> Your objective
Reproduce verbatim the line in which "- 使用底部命令行输入 Redis" occurs, together with each line that follows it to the end of the listing, and nothing more.

* * * *

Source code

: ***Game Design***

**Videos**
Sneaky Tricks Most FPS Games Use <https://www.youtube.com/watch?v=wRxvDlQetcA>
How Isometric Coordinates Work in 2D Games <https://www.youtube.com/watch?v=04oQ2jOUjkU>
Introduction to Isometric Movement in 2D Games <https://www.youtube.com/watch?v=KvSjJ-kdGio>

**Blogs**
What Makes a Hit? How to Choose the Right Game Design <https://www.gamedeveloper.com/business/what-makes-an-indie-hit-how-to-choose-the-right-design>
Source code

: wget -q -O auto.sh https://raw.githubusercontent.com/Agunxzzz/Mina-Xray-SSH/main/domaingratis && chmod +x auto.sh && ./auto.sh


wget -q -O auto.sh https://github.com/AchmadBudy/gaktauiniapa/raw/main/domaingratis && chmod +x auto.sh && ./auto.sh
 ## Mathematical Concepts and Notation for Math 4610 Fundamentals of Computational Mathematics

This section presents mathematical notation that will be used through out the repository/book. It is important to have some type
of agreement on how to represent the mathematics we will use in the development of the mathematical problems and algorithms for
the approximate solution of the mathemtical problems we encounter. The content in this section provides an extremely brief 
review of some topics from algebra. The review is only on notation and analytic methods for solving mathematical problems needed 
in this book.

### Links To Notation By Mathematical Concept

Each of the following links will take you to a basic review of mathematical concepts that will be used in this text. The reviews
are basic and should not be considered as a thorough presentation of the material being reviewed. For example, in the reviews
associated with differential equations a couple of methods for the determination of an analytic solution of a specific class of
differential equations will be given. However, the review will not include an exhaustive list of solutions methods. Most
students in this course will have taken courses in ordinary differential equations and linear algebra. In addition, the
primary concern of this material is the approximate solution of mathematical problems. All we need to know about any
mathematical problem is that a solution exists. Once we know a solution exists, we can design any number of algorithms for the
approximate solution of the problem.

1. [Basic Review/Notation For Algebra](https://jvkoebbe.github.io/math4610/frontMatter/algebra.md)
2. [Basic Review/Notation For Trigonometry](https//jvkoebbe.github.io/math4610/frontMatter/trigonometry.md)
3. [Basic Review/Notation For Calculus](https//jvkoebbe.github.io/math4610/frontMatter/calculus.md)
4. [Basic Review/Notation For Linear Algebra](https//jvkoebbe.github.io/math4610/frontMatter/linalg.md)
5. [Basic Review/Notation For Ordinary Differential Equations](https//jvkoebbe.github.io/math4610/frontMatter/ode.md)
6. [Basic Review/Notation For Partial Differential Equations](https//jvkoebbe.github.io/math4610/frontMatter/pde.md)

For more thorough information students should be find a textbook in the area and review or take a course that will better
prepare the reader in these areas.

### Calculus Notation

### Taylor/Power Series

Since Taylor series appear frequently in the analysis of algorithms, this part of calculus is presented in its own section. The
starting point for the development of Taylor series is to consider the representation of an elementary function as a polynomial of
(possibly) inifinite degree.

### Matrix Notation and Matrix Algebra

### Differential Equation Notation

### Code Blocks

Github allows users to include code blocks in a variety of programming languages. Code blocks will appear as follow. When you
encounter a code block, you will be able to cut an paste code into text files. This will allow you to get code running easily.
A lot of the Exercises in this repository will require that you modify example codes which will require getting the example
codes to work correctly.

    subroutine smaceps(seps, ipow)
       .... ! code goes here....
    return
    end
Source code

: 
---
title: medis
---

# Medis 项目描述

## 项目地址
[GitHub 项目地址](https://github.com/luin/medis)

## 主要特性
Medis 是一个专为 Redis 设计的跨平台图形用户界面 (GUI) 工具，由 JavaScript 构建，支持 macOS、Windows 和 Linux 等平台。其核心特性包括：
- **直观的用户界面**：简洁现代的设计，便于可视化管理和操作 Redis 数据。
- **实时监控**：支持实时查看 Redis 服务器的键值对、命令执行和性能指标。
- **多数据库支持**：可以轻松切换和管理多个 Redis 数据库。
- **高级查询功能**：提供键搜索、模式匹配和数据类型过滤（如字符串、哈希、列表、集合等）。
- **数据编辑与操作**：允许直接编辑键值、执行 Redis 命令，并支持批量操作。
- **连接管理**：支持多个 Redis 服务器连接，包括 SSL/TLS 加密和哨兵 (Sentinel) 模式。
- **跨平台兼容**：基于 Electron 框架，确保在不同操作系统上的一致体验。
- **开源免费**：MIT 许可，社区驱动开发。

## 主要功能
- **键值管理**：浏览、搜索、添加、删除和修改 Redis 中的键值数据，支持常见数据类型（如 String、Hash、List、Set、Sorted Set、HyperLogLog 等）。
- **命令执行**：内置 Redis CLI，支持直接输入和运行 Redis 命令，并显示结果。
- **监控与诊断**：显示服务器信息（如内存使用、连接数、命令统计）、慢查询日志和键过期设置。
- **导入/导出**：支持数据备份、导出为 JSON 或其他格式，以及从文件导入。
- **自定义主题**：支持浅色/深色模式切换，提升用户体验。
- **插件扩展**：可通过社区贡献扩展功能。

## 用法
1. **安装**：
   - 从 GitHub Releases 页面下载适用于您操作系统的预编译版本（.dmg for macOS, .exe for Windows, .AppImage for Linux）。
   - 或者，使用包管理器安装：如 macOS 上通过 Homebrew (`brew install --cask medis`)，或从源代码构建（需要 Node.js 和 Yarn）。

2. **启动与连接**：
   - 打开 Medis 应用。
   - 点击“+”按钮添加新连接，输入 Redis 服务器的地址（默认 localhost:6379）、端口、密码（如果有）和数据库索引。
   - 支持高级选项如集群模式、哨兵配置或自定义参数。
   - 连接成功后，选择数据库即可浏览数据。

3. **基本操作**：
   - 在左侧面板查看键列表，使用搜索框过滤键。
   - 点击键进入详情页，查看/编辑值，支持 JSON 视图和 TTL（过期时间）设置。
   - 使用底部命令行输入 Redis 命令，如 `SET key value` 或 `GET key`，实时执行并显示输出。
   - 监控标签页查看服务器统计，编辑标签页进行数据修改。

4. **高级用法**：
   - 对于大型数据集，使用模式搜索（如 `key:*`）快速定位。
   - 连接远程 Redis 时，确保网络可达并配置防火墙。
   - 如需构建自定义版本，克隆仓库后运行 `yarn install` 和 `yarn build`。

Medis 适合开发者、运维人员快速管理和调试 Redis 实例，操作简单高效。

* * * *

> Solution
   - 使用底部命令行输入 Redis 命令，如 `SET key value` 或 `GET key`，实时执行并显示输出。
   - 监控标签页查看服务器统计，编辑标签页进行数据修改。

4. **高级用法**：
   - 对于大型数据集，使用模式搜索（如 `key:*`）快速定位。
   - 连接远程 Redis 时，确保网络可达并配置防火墙。
   - 如需构建自定义版本，克隆仓库后运行 `yarn install` 和 `yarn build`。

Medis 适合开发者、运维人员快速管理和调试 Redis 实例，操作简单高效。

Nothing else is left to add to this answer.